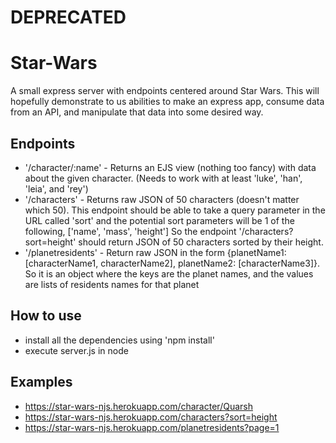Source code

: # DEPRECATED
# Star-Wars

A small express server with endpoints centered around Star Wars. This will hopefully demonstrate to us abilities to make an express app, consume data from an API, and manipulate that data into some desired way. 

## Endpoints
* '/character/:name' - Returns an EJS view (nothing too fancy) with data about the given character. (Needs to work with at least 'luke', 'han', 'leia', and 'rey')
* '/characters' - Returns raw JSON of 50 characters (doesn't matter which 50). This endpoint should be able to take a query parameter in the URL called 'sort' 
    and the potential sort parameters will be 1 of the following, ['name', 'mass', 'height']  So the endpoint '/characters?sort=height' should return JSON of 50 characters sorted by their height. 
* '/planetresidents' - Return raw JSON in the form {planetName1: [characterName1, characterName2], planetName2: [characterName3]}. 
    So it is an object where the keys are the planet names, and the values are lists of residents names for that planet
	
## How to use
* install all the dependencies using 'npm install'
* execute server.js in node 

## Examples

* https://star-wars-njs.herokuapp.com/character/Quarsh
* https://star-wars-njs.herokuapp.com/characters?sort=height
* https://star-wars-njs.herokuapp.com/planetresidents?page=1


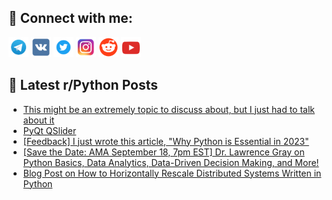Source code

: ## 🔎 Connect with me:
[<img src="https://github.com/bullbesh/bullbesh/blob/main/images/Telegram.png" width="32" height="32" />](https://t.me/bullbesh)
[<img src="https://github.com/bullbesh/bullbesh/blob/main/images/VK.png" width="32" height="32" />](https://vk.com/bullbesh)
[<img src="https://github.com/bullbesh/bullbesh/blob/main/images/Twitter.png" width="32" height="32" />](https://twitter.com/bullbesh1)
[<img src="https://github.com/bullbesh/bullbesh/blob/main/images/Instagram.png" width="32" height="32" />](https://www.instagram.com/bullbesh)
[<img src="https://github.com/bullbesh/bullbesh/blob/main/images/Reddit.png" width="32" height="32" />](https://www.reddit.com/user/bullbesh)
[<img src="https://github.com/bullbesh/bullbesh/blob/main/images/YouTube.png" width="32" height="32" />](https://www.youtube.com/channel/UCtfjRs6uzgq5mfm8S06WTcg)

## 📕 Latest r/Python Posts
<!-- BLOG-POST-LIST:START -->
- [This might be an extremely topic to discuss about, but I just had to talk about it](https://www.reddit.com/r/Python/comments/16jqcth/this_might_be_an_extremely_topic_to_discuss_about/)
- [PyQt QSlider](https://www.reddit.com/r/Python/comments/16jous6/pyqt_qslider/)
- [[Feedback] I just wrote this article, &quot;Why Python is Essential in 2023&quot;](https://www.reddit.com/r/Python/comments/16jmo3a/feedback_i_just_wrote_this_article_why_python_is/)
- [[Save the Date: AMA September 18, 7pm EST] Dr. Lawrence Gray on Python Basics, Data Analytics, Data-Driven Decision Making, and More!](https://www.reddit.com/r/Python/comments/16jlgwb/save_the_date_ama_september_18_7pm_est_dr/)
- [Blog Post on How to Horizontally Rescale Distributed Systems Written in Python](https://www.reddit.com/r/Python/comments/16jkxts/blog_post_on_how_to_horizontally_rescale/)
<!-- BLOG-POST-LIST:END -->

------------------------------------------------------------

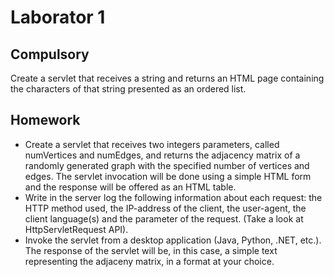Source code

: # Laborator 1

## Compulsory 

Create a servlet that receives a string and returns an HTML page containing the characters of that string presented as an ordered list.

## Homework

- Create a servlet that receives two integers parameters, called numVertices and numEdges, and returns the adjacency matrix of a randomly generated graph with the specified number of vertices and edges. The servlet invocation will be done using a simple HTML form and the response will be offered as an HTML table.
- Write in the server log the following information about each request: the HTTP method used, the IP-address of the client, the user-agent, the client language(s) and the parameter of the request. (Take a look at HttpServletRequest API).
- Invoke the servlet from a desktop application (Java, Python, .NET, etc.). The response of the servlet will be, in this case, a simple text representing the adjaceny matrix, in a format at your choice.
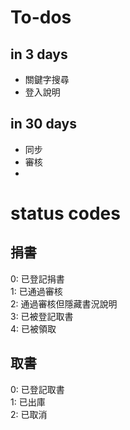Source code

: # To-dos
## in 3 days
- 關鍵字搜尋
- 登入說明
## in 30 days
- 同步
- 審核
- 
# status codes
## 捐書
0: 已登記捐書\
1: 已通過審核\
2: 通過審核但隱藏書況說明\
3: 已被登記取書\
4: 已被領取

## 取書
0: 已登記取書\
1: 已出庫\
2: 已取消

------------------------------------------------------------

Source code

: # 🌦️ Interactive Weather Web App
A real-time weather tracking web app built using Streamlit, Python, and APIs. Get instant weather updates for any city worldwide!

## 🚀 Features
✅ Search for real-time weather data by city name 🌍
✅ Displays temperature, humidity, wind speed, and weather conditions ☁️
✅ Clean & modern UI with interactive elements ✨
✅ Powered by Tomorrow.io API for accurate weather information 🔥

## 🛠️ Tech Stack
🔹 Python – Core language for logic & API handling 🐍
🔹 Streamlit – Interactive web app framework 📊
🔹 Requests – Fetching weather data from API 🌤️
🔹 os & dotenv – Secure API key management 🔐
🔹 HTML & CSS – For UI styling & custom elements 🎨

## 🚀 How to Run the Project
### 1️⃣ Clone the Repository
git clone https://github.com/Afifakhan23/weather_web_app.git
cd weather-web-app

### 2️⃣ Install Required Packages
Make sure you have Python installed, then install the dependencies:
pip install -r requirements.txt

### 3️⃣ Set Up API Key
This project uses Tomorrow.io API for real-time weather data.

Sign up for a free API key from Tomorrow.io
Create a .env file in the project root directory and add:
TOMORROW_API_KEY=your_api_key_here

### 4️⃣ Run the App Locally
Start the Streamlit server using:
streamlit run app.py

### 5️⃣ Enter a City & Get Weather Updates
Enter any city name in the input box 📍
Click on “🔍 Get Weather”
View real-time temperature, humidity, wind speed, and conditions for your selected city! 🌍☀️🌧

------------------------------------------------------------

Task description: Would you print, exactly as written, every line above from the one holding "- [[Save the" through the one holding "<!-- BLOG-POST-LIST:END -->", with both included and no other lines?

Solution for this task:
- [[Save the Date: AMA September 18, 7pm EST] Dr. Lawrence Gray on Python Basics, Data Analytics, Data-Driven Decision Making, and More!](https://www.reddit.com/r/Python/comments/16jlgwb/save_the_date_ama_september_18_7pm_est_dr/)
- [Blog Post on How to Horizontally Rescale Distributed Systems Written in Python](https://www.reddit.com/r/Python/comments/16jkxts/blog_post_on_how_to_horizontally_rescale/)
<!-- BLOG-POST-LIST:END -->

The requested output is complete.